Annabel rozó el brandy con los labios. Bebiendo a las diez y media de la mañana. ¿Qué diría su madre?

Su abuela meneó la cabeza.

– Serás burra. ¿En qué estabas pensando?

Annabel esperaba que fuera una pregunta retórica.

– Bueno, supongo que no lo hiciste con mala intención. -Lady Vickers se terminó la copa y se sentó en su sillón preferido-. Tienes suerte de que tu abuelo sea tan buen amigo del conde. Todavía podremos salvar el matrimonio.

Annabel asintió sumisa, deseando…

Deseando…

Sólo deseando. Lo que fuera. Algo bueno.

– Gracias a Dios que Judkins ha tenido el acierto de avisarme de todas las visitas que has tenido -continuó su abuela-. Te digo una cosa, Annabel, da igual el tipo de marido que tengas, pero un buen mayordomo vale su peso en oro.
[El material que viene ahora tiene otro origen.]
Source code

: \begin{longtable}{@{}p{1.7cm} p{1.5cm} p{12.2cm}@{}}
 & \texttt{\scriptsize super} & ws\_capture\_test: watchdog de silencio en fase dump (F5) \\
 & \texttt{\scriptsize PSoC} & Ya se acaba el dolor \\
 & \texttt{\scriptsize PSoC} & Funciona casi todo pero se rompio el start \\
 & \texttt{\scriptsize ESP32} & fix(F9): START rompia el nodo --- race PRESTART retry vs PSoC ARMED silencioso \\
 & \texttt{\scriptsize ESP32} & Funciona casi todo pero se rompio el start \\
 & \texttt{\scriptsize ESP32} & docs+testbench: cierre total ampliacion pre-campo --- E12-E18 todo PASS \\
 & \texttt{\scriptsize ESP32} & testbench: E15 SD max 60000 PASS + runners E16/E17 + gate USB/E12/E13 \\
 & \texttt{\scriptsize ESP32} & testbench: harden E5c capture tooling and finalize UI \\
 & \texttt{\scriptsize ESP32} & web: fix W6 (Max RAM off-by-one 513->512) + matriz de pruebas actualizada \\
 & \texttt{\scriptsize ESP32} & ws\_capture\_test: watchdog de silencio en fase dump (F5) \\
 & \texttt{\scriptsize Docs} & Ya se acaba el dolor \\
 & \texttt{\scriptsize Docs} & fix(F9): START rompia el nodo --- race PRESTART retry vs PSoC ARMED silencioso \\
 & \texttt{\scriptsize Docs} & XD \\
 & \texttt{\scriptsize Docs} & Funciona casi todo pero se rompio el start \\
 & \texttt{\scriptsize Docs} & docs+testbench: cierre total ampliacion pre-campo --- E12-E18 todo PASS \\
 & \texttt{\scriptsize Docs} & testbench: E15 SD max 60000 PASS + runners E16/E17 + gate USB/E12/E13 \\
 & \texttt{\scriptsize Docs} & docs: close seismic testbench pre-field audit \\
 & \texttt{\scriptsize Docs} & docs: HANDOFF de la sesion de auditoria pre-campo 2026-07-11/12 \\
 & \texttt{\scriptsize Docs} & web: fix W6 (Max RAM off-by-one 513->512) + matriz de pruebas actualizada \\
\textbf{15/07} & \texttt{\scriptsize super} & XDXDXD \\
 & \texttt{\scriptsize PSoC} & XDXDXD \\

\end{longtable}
A Annabel no se le ocurrió ninguna respuesta.

Su abuela dio otro sorbo.

– Judkins me ha dicho que Rebecca y Winifred han estado aquí.

Annabel asintió, dando por sentado que se refería a lady Westfield y lady Challis.

– Nos van a inundar. A inundar. -Se volvió hacia Annabel con los ojos entrecerrados-. Espero que estés preparada.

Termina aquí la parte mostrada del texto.